Nell’amore c’è sempre la perdita momentanea dell’io?
Certo. È una specie di ubriacatura ed è bellissima. E chi ce l’ha se la mantenga.
Il pié nell’amorosa pania lei deve avercelo messo spesso…
Beh, sì, mi ci sono trovato molte volte. Un libro del genere non si può scrivere se non si passa attraverso una elaborazione personale di questa esperienza.
Si può amare più volte a forti tinte con la sensazione ogni volta di non aver mai provato nulla di simile?
Sì, perché si cresce e allora se il mio cervello cresce io sono un po’ diverso e posso dar vita a qualcosa di diverso. Mentre è difficile pensare a un fenomeno del genere se io rimango sempre lo stesso. Cioè la mia esperienza che cresce su se stessa mi apre delle dimensioni che magari un anno fa non avevo e allora la nuova dimensione che io apro si poggia su una piattaforma maggiore e come tale capace di vivere a forti tinte la nuova esperienza che non è una ripetizione, è qualcosa di nuovo.
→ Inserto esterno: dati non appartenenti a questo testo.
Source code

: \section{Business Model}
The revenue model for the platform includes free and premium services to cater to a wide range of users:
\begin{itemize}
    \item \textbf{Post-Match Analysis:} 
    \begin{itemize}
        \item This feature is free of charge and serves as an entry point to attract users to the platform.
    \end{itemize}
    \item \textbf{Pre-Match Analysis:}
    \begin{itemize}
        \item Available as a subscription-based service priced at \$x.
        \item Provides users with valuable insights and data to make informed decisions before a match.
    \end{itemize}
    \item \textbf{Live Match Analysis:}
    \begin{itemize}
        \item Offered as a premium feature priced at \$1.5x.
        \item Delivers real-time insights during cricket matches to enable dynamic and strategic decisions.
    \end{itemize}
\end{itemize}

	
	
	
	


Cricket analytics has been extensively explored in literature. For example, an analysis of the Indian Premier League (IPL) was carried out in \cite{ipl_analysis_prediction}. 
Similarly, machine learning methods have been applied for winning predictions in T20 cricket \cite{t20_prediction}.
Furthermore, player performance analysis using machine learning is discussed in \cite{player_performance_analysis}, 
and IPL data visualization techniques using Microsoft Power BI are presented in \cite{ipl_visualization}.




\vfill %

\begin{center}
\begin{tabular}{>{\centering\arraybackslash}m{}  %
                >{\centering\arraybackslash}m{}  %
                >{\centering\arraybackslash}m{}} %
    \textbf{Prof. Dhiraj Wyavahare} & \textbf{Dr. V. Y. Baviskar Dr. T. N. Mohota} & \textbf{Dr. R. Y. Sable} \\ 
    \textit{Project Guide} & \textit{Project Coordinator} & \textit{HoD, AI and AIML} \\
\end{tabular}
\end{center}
L’idea che ci facciamo d’ogni cosa, è cagione che tutto ci deluda. Sono versi di Cardarelli. Anche della persona che amiamo ci facciamo spesso un’idea che non corrisponde al vero…
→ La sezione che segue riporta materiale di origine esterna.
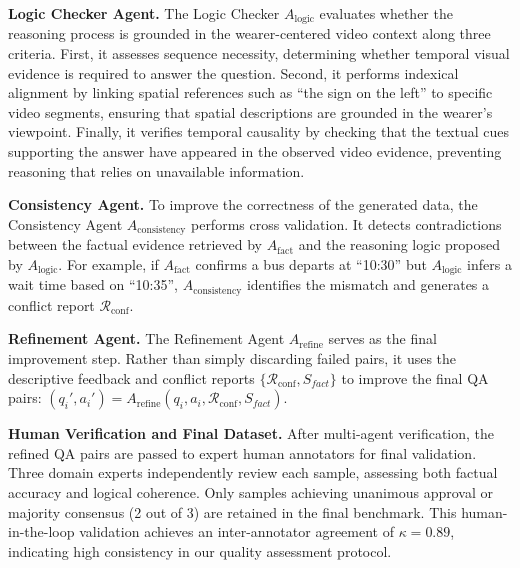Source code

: \noindent\textbf{Logic Checker Agent.}
The Logic Checker $A_{\text{logic}}$ evaluates whether the reasoning process is grounded in the wearer-centered video context along three criteria.
First, it assesses sequence necessity, determining whether temporal visual evidence is required to answer the question.
Second, it performs indexical alignment by linking spatial references such as ``the sign on the left'' to specific video segments, ensuring that spatial descriptions are grounded in the wearer's viewpoint.
Finally, it verifies temporal causality by checking that the textual cues supporting the answer have appeared in the observed video evidence, preventing reasoning that relies on unavailable information.

\noindent\textbf{Consistency Agent.}
To improve the correctness of the generated data, the {Consistency Agent} $A_{\text{consistency}}$ performs cross validation. It detects contradictions between the factual evidence retrieved by $A_{\text{fact}}$ and the reasoning logic proposed by $A_{\text{logic}}$. For example, if $A_{\text{fact}}$ confirms a bus departs at ``10:30'' but $A_{\text{logic}}$ infers a wait time based on ``10:35'', $A_{\text{consistency}}$ identifies the mismatch and generates a conflict report $\mathcal{R}_{\text{conf}}$.

\noindent\textbf{Refinement Agent.}
The {Refinement Agent} $A_{\text{refine}}$ serves as the final improvement step. Rather than simply discarding failed pairs, it uses the descriptive feedback and conflict reports $\{\mathcal{R}_{\text{conf}}, S_{fact}\}$ to improve the final QA pairs: $(q_i', a_i') = A_{\text{refine}}(q_i, a_i, \mathcal{R}_{\text{conf}}, S_{fact})$.


\noindent\textbf{Human Verification and Final Dataset.}
After multi-agent verification, the refined QA pairs are passed to expert human annotators for final validation. Three domain experts independently review each sample, assessing both factual accuracy and logical coherence. Only samples achieving unanimous approval or majority consensus (2 out of 3) are retained in the final benchmark. This human-in-the-loop validation achieves an inter-annotator agreement of $\kappa = 0.89$, indicating high consistency in our quality assessment protocol.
Ed è necessario che sia così. È un’illusione che però ci permette di andare avanti.
È vero che amor che a nullo amato amar perdona?
Questo io non l’ho mai capito bene. Che cosa voleva dire il poeta? Che se c’è una grossa intensità da parte di uno anche l’altro cade? Io non ho mai visto un caso del genere, non è una cosa comune. Io vedo una bella ragazza e… Chissà, forse voleva dire un’altra cosa. Per quanto il testo è inequivocabile. Questo non mi ha mai convinto!
Lei riporta versi di grandi poeti nel suo libro…
L’esperienza amorosa arriva a dei vertici per i quali il linguaggio comune non può mai esprimere quello che vuole e allora si serve del linguaggio metaforico. E gli unici che sanno fare questo sono i poeti. Ecco perché mi sono servito nei momenti cruciali di versi di grandi poeti.
Temere l’amore è temere la vita?
Certo. Significa non vivere. Non c’è nessuna giustificazione per rinunciare all’amore.
Intervista di Mariagiovanna Maioli Loperfido.